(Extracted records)
※

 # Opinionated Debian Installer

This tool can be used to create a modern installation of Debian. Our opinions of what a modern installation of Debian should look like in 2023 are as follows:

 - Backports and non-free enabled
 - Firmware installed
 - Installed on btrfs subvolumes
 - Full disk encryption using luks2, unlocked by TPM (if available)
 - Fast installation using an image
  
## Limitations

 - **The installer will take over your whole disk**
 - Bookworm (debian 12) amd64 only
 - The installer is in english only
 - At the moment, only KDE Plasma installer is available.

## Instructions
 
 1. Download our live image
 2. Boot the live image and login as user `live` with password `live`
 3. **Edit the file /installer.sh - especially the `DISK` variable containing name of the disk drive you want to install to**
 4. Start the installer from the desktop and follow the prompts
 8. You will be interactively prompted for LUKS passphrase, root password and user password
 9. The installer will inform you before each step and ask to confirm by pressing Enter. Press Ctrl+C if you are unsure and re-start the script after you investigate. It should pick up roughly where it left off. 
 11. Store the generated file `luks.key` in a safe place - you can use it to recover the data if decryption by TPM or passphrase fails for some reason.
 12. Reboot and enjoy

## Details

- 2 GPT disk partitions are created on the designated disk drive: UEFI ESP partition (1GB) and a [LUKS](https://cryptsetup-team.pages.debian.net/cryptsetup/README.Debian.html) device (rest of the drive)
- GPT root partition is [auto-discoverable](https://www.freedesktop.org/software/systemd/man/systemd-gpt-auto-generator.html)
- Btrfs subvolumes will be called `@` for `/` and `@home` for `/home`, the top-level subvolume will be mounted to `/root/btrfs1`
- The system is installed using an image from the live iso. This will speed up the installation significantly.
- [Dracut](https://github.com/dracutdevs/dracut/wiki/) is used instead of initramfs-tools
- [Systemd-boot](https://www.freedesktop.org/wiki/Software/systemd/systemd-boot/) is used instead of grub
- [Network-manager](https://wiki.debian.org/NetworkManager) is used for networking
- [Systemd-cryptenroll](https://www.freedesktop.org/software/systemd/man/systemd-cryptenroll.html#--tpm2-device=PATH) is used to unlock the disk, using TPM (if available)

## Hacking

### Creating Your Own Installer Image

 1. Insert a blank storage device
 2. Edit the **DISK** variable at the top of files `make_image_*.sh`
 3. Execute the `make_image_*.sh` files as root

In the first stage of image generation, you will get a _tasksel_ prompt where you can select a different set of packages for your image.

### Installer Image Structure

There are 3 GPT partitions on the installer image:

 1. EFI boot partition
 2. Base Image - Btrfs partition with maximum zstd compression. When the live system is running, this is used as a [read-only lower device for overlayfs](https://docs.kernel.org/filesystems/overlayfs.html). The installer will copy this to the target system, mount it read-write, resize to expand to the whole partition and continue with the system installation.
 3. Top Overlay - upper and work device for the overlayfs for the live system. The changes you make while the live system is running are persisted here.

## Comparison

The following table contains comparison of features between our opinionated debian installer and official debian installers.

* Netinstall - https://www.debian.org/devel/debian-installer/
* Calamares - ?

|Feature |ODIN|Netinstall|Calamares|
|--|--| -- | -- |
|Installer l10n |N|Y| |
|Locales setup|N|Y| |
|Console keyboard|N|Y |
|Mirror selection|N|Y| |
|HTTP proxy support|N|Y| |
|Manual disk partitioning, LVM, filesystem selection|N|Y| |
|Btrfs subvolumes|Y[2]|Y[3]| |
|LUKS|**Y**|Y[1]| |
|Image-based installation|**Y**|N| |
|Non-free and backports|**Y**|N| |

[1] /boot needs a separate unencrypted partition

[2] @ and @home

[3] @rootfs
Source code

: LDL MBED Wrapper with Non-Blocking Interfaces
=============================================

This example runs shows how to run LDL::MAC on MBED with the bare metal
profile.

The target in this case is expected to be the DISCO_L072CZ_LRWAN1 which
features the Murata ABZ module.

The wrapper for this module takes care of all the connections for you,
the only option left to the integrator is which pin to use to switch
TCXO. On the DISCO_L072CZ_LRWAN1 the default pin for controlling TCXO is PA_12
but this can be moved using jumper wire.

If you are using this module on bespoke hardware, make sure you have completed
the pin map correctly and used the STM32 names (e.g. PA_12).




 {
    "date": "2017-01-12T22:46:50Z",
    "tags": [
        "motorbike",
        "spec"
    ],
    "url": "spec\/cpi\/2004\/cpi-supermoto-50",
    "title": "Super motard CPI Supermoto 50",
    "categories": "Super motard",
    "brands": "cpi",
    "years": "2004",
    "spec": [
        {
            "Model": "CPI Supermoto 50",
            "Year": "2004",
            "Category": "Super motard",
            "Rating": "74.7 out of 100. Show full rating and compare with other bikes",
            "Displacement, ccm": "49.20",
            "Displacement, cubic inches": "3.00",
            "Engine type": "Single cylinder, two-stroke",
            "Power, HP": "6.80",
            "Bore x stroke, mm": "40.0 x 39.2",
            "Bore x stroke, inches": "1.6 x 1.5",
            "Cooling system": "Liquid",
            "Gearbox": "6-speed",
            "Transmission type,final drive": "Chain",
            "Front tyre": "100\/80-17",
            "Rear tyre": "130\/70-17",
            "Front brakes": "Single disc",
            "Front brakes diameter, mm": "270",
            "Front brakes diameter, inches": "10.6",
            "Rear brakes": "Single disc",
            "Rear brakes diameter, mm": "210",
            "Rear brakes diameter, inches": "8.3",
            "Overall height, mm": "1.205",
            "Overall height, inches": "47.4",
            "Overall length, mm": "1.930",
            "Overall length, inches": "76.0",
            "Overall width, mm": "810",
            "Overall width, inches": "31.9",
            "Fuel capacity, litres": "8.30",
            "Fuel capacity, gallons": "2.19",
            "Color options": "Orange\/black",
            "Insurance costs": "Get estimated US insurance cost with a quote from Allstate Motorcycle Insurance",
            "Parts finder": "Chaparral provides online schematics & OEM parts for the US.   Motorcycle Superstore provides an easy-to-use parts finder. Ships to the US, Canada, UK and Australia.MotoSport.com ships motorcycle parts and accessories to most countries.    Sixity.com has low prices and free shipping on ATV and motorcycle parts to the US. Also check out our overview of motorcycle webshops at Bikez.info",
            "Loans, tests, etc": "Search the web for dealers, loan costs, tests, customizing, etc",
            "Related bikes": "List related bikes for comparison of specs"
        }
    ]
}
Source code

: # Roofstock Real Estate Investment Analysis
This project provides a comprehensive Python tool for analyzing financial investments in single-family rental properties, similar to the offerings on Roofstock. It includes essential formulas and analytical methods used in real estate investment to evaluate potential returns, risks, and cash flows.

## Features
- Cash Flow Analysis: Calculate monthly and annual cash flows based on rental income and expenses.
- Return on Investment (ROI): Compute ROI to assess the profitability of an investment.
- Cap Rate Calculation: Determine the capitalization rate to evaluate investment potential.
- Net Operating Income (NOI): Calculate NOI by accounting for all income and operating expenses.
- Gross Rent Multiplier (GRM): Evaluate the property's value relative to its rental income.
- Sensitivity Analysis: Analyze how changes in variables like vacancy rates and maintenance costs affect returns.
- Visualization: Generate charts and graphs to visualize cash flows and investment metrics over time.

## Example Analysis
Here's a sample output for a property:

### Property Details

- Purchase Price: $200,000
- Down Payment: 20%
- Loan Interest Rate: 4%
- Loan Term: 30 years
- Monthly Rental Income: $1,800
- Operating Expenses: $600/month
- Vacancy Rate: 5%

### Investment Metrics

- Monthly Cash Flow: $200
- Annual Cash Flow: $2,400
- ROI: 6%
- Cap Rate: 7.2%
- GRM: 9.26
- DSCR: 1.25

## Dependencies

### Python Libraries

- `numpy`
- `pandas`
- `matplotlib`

※

Once more, write out all of the entries above exactly.

▶ _Written solution_
 # Opinionated Debian Installer

This tool can be used to create a modern installation of Debian. Our opinions of what a modern installation of Debian should look like in 2023 are as follows:

 - Backports and non-free enabled
 - Firmware installed
 - Installed on btrfs subvolumes
 - Full disk encryption using luks2, unlocked by TPM (if available)
 - Fast installation using an image
  
## Limitations

 - **The installer will take over your whole disk**
 - Bookworm (debian 12) amd64 only
 - The installer is in english only
 - At the moment, only KDE Plasma installer is available.

## Instructions
 
 1. Download our live image
 2. Boot the live image and login as user `live` with password `live`
 3. **Edit the file /installer.sh - especially the `DISK` variable containing name of the disk drive you want to install to**
 4. Start the installer from the desktop and follow the prompts
 8. You will be interactively prompted for LUKS passphrase, root password and user password
 9. The installer will inform you before each step and ask to confirm by pressing Enter. Press Ctrl+C if you are unsure and re-start the script after you investigate. It should pick up roughly where it left off. 
 11. Store the generated file `luks.key` in a safe place - you can use it to recover the data if decryption by TPM or passphrase fails for some reason.
 12. Reboot and enjoy

## Details

- 2 GPT disk partitions are created on the designated disk drive: UEFI ESP partition (1GB) and a [LUKS](https://cryptsetup-team.pages.debian.net/cryptsetup/README.Debian.html) device (rest of the drive)
- GPT root partition is [auto-discoverable](https://www.freedesktop.org/software/systemd/man/systemd-gpt-auto-generator.html)
- Btrfs subvolumes will be called `@` for `/` and `@home` for `/home`, the top-level subvolume will be mounted to `/root/btrfs1`
- The system is installed using an image from the live iso. This will speed up the installation significantly.
- [Dracut](https://github.com/dracutdevs/dracut/wiki/) is used instead of initramfs-tools
- [Systemd-boot](https://www.freedesktop.org/wiki/Software/systemd/systemd-boot/) is used instead of grub
- [Network-manager](https://wiki.debian.org/NetworkManager) is used for networking
- [Systemd-cryptenroll](https://www.freedesktop.org/software/systemd/man/systemd-cryptenroll.html#--tpm2-device=PATH) is used to unlock the disk, using TPM (if available)

## Hacking

### Creating Your Own Installer Image

 1. Insert a blank storage device
 2. Edit the **DISK** variable at the top of files `make_image_*.sh`
 3. Execute the `make_image_*.sh` files as root

In the first stage of image generation, you will get a _tasksel_ prompt where you can select a different set of packages for your image.

### Installer Image Structure

There are 3 GPT partitions on the installer image:

 1. EFI boot partition
 2. Base Image - Btrfs partition with maximum zstd compression. When the live system is running, this is used as a [read-only lower device for overlayfs](https://docs.kernel.org/filesystems/overlayfs.html). The installer will copy this to the target system, mount it read-write, resize to expand to the whole partition and continue with the system installation.
 3. Top Overlay - upper and work device for the overlayfs for the live system. The changes you make while the live system is running are persisted here.

## Comparison

The following table contains comparison of features between our opinionated debian installer and official debian installers.

* Netinstall - https://www.debian.org/devel/debian-installer/
* Calamares - ?

|Feature |ODIN|Netinstall|Calamares|
|--|--| -- | -- |
|Installer l10n |N|Y| |
|Locales setup|N|Y| |
|Console keyboard|N|Y |
|Mirror selection|N|Y| |
|HTTP proxy support|N|Y| |
|Manual disk partitioning, LVM, filesystem selection|N|Y| |
|Btrfs subvolumes|Y[2]|Y[3]| |
|LUKS|**Y**|Y[1]| |
|Image-based installation|**Y**|N| |
|Non-free and backports|**Y**|N| |

[1] /boot needs a separate unencrypted partition

[2] @ and @home

[3] @rootfs
Source code

: LDL MBED Wrapper with Non-Blocking Interfaces
=============================================

This example runs shows how to run LDL::MAC on MBED with the bare metal
profile.

The target in this case is expected to be the DISCO_L072CZ_LRWAN1 which
features the Murata ABZ module.

The wrapper for this module takes care of all the connections for you,
the only option left to the integrator is which pin to use to switch
TCXO. On the DISCO_L072CZ_LRWAN1 the default pin for controlling TCXO is PA_12
but this can be moved using jumper wire.

If you are using this module on bespoke hardware, make sure you have completed
the pin map correctly and used the STM32 names (e.g. PA_12).




 {
    "date": "2017-01-12T22:46:50Z",
    "tags": [
        "motorbike",
        "spec"
    ],
    "url": "spec\/cpi\/2004\/cpi-supermoto-50",
    "title": "Super motard CPI Supermoto 50",
    "categories": "Super motard",
    "brands": "cpi",
    "years": "2004",
    "spec": [
        {
            "Model": "CPI Supermoto 50",
            "Year": "2004",
            "Category": "Super motard",
            "Rating": "74.7 out of 100. Show full rating and compare with other bikes",
            "Displacement, ccm": "49.20",
            "Displacement, cubic inches": "3.00",
            "Engine type": "Single cylinder, two-stroke",
            "Power, HP": "6.80",
            "Bore x stroke, mm": "40.0 x 39.2",
            "Bore x stroke, inches": "1.6 x 1.5",
            "Cooling system": "Liquid",
            "Gearbox": "6-speed",
            "Transmission type,final drive": "Chain",
            "Front tyre": "100\/80-17",
            "Rear tyre": "130\/70-17",
            "Front brakes": "Single disc",
            "Front brakes diameter, mm": "270",
            "Front brakes diameter, inches": "10.6",
            "Rear brakes": "Single disc",
            "Rear brakes diameter, mm": "210",
            "Rear brakes diameter, inches": "8.3",
            "Overall height, mm": "1.205",
            "Overall height, inches": "47.4",
            "Overall length, mm": "1.930",
            "Overall length, inches": "76.0",
            "Overall width, mm": "810",
            "Overall width, inches": "31.9",
            "Fuel capacity, litres": "8.30",
            "Fuel capacity, gallons": "2.19",
            "Color options": "Orange\/black",
            "Insurance costs": "Get estimated US insurance cost with a quote from Allstate Motorcycle Insurance",
            "Parts finder": "Chaparral provides online schematics & OEM parts for the US.   Motorcycle Superstore provides an easy-to-use parts finder. Ships to the US, Canada, UK and Australia.MotoSport.com ships motorcycle parts and accessories to most countries.    Sixity.com has low prices and free shipping on ATV and motorcycle parts to the US. Also check out our overview of motorcycle webshops at Bikez.info",
            "Loans, tests, etc": "Search the web for dealers, loan costs, tests, customizing, etc",
            "Related bikes": "List related bikes for comparison of specs"
        }
    ]
}
Source code

: # Roofstock Real Estate Investment Analysis
This project provides a comprehensive Python tool for analyzing financial investments in single-family rental properties, similar to the offerings on Roofstock. It includes essential formulas and analytical methods used in real estate investment to evaluate potential returns, risks, and cash flows.

## Features
- Cash Flow Analysis: Calculate monthly and annual cash flows based on rental income and expenses.
- Return on Investment (ROI): Compute ROI to assess the profitability of an investment.
- Cap Rate Calculation: Determine the capitalization rate to evaluate investment potential.
- Net Operating Income (NOI): Calculate NOI by accounting for all income and operating expenses.
- Gross Rent Multiplier (GRM): Evaluate the property's value relative to its rental income.
- Sensitivity Analysis: Analyze how changes in variables like vacancy rates and maintenance costs affect returns.
- Visualization: Generate charts and graphs to visualize cash flows and investment metrics over time.

## Example Analysis
Here's a sample output for a property:

### Property Details

- Purchase Price: $200,000
- Down Payment: 20%
- Loan Interest Rate: 4%
- Loan Term: 30 years
- Monthly Rental Income: $1,800
- Operating Expenses: $600/month
- Vacancy Rate: 5%

### Investment Metrics

- Monthly Cash Flow: $200
- Annual Cash Flow: $2,400
- ROI: 6%
- Cap Rate: 7.2%
- GRM: 9.26
- DSCR: 1.25

## Dependencies

### Python Libraries

- `numpy`
- `pandas`
- `matplotlib`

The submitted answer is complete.